A white hook with a pull-off tab hangs on the right hand wall of Zang’s small kitchen. It sits high up, tantalizingly out of her reach, and goes unused. A tall boy came and helped her take a photo of it one day, and from there it became a painting. The low angle from which the hook in Arrows Down, 2018 is depicted echoes Zang’s knowledge of it. I imagine her, arms stretched upwards, reaching for the unreachable. Finding value in the incidental gaps between things, she clasps onto objects forgotten by others, and it is this closeness and fondness that enriches her paintings with character. Her meticulous rendition of ordinary detail emerges here from an unconscious familiarity that can only be gleaned over time, from living with something.

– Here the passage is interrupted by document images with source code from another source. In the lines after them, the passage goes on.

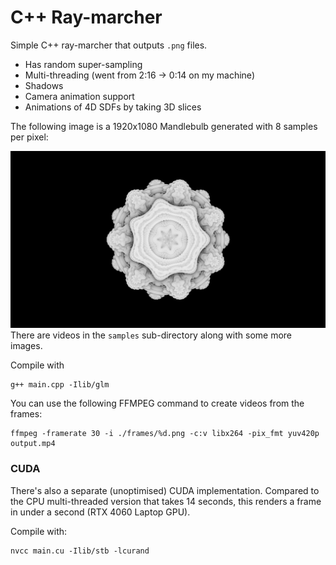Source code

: # C++ Ray-marcher

Simple C++ ray-marcher that outputs `.png` files.
 - Has random super-sampling
 - Multi-threading (went from 2:16 -> 0:14 on my machine)
 - Shadows
 - Camera animation support
 - Animations of 4D SDFs by taking 3D slices 

The following image is a 1920x1080 Mandlebulb generated with 8 samples per pixel:

![samples/1920x1080.png](samples/1920x1080.png)
There are videos in the `samples` sub-directory along with some more images.

Compile with
```
g++ main.cpp -Ilib/glm
```

You can use the following FFMPEG command to create videos from the frames:
```
ffmpeg -framerate 30 -i ./frames/%d.png -c:v libx264 -pix_fmt yuv420p output.mp4
```

### CUDA

There's also a separate (unoptimised) CUDA implementation. Compared to the CPU multi-threaded version that takes 14 seconds, this renders a frame in under a second (RTX 4060 Laptop GPU).

Compile with:
```
nvcc main.cu -Ilib/stb -lcurand
```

‘Seeing is Forgetting’ is an exploration of object hood, the everyday and the overlooked. It attempts to articulate the confusion that arises while looking at something familiar with such intensity that suddenly, it’s no longer familiar at all.
Emma Nixon, 2018
Connecting the poetics of her inner thoughts with the realism of banal objects, Yusi Zang’s paintings and sculptures become filled with feeling. Zang is a Beijing born multi-disciplinary artist living and working in Melbourne. She was granted the Les Kossatz Memorial Graduation Prize in 2017 and was also awarded this exhibition through the Bus Projects Graduation Prize. Zang is currently completing her Bachelor of Fine Art (Honours) and has an upcoming collaborative exhibition at Blindside in 2019.
Emma Nixon is an emerging curator and writer based in Melbourne, who has recently completed a Bachelor of Art History and Curating at Monash University. She co-runs Cathedral Cabinet ARI in the Nicholas Building, has written for BLINDSIDE PLAY2 and took part in a collaborative writing component at Bus Projects in conjunction with the exhibtion ‘Being As Becoming’. Nixon works as a volunteer at Daine Singer Gallery and is the Gallery Assistant at the MADA Gallery, Monash University. She has curated four exhibitions this year, which investigated subjects such as abstraction, text, and collage, within contemporary art.